Le jeune homme demeura devant elle, sombre et résolu.
«Oh! par pitié, par pitié, dit-elle, vous vivrez, n’est-ce pas?
– Non, sur mon honneur, dit Maximilien; mais que vous importe à vous? vous aurez fait votre devoir, et votre conscience vous restera.»
Valentine tomba à genoux en étreignant son cœur qui se brisait.
«Maximilien, dit-elle, Maximilien, mon ami, mon frère sur la terre, mon véritable époux au ciel, je t’en prie, fais comme moi, vis avec la souffrance: un jour peut-être nous serons réunis.
– Adieu, Valentine! répéta Morrel.
– Mon Dieu! dit Valentine en levant ses deux mains au ciel avec une expression sublime, vous le voyez, j’ai fait tout ce que j’ai pu pour rester fille soumise: j’ai prié, supplié, imploré; il n’a écouté ni mes prières, ni mes supplications, ni mes pleurs. Eh bien, continua-t-elle en essuyant ses larmes et en reprenant sa fermeté, eh bien, je ne veux pas mourir de remords, j’aime mieux mourir de honte. Vous vivrez, Maximilien, et je ne serai à personne qu’à vous. À quelle heure? à quel moment? est-ce tout de suite? parlez, ordonnez, je suis prête.»

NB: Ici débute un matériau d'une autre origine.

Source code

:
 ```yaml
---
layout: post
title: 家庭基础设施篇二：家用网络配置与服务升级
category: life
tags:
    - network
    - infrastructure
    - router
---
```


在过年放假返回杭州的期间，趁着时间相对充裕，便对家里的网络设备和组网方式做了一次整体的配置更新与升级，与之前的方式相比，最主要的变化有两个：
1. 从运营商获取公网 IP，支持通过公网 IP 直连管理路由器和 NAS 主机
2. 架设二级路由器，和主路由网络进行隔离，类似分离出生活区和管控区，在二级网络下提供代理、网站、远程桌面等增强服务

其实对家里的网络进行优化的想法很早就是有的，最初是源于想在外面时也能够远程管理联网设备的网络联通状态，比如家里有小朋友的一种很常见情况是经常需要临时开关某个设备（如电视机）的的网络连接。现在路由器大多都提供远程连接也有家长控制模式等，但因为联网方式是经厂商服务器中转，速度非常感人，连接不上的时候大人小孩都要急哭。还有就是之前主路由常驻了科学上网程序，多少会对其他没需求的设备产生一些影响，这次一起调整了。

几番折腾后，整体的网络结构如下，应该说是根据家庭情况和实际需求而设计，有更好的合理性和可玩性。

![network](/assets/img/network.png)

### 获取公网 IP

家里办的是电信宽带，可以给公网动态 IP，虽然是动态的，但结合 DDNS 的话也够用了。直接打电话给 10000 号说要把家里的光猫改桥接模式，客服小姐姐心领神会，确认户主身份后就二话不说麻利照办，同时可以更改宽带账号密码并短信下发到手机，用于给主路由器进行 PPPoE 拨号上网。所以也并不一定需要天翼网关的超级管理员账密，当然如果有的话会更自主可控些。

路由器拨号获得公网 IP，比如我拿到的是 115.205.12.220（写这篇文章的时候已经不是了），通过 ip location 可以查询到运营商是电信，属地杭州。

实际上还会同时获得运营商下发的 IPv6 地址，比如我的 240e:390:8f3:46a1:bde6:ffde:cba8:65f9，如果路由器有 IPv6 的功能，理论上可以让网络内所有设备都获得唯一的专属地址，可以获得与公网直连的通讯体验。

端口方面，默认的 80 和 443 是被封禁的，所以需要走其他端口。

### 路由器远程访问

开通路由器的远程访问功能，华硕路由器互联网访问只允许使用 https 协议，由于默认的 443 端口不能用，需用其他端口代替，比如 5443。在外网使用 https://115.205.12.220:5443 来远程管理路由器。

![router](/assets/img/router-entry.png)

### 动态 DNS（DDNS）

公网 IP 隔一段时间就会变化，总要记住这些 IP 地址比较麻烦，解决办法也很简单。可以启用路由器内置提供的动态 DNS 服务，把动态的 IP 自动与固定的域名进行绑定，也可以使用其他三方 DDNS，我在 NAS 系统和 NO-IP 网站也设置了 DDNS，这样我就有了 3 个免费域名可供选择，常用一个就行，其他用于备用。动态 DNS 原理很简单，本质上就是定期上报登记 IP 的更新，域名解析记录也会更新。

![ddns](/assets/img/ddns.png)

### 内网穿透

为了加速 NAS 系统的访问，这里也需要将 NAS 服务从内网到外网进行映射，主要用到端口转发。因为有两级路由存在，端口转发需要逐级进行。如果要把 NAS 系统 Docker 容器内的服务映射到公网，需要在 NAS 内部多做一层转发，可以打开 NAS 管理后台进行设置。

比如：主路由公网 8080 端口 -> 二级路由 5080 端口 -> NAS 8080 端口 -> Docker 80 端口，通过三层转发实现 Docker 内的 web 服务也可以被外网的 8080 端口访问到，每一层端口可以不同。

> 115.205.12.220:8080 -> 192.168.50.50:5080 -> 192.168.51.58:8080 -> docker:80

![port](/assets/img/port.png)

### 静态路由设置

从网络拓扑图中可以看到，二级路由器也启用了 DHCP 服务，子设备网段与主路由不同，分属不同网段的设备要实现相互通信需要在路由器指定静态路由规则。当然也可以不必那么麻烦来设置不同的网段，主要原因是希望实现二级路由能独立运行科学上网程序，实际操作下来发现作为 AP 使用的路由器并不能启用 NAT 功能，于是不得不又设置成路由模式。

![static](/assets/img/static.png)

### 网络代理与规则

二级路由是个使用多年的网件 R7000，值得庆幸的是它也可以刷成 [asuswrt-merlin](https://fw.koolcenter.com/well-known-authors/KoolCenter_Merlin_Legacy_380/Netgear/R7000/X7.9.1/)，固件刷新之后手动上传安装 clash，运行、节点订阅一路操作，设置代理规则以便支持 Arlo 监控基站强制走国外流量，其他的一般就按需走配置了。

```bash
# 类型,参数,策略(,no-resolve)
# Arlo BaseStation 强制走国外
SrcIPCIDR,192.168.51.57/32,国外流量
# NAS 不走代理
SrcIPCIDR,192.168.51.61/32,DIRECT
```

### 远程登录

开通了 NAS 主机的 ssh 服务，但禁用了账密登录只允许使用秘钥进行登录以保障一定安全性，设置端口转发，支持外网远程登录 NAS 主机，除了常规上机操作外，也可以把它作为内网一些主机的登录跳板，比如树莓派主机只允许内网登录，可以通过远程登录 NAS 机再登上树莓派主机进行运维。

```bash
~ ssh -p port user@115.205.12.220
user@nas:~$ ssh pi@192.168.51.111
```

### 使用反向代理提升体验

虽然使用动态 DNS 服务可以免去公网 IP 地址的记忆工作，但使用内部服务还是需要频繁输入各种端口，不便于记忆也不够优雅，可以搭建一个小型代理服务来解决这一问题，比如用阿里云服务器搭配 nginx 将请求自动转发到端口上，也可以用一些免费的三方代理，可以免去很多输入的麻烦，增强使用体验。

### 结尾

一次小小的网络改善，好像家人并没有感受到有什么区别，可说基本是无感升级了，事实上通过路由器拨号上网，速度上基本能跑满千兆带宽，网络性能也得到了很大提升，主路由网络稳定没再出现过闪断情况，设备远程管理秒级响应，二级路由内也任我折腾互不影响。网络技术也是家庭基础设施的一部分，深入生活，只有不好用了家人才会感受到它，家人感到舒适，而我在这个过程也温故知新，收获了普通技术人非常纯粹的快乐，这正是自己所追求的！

Morrel, qui avait de nouveau fait quelques pas pour s’éloigner, était revenu de nouveau, et, pâle de joie, le cœur épanoui, tendant à travers la grille ses deux mains à Valentine:
«Valentine, dit-il, chère amie, ce n’est point ainsi qu’il faut me parler, ou sinon il faut me laisser mourir. Pourquoi donc vous devrais-je à la violence, si vous m’aimez comme je vous aime? Me forcez-vous à vivre par humanité, voilà tout? en ce cas j’aime mieux mourir.
– Au fait, murmura Valentine, qui est-ce qui m’aime au monde? lui. Qui m’a consolée de toutes mes douleurs? lui. Sur qui reposent mes espérances, sur qui s’arrête ma vue égarée, sur qui repose mon cœur saignant? sur lui, lui, toujours lui. Eh bien, tu as raison à ton tour; Maximilien, je te suivrai, je quitterai la maison paternelle, tout. Ô ingrate que je suis! s’écria Valentine en sanglotant, tout!… même mon bon grand-père que j’oubliais!
– Non, dit Maximilien, tu ne le quitteras pas. M. Noirtier a paru éprouver, dis-tu, de la sympathie pour moi: eh bien, avant de fuir tu lui diras tout; tu te feras une égide devant Dieu de son consentement; puis, aussitôt mariés, il viendra avec nous: au lieu d’un enfant, il en aura deux. Tu m’as dit comment il te parlait et comment tu lui répondais; j’apprendrai bien vite cette langue touchante des signes, va, Valentine. Oh! je te le jure, au lieu du désespoir qui nous attend, c’est le bonheur que je te promets!
– Oh! regarde, Maximilien, regarde quelle est ta puissance sur moi, tu me fais presque croire à ce que tu me dis, et cependant ce que tu me dis est insensé, car mon père me maudira, lui; car je le connais lui, le cœur inflexible, jamais il ne pardonnera. Aussi écoutez-moi, Maximilien, si par artifice, par prière, par accident, que sais-je, moi? si enfin par un moyen quelconque je puis retarder le mariage, vous attendrez, n’est-ce pas?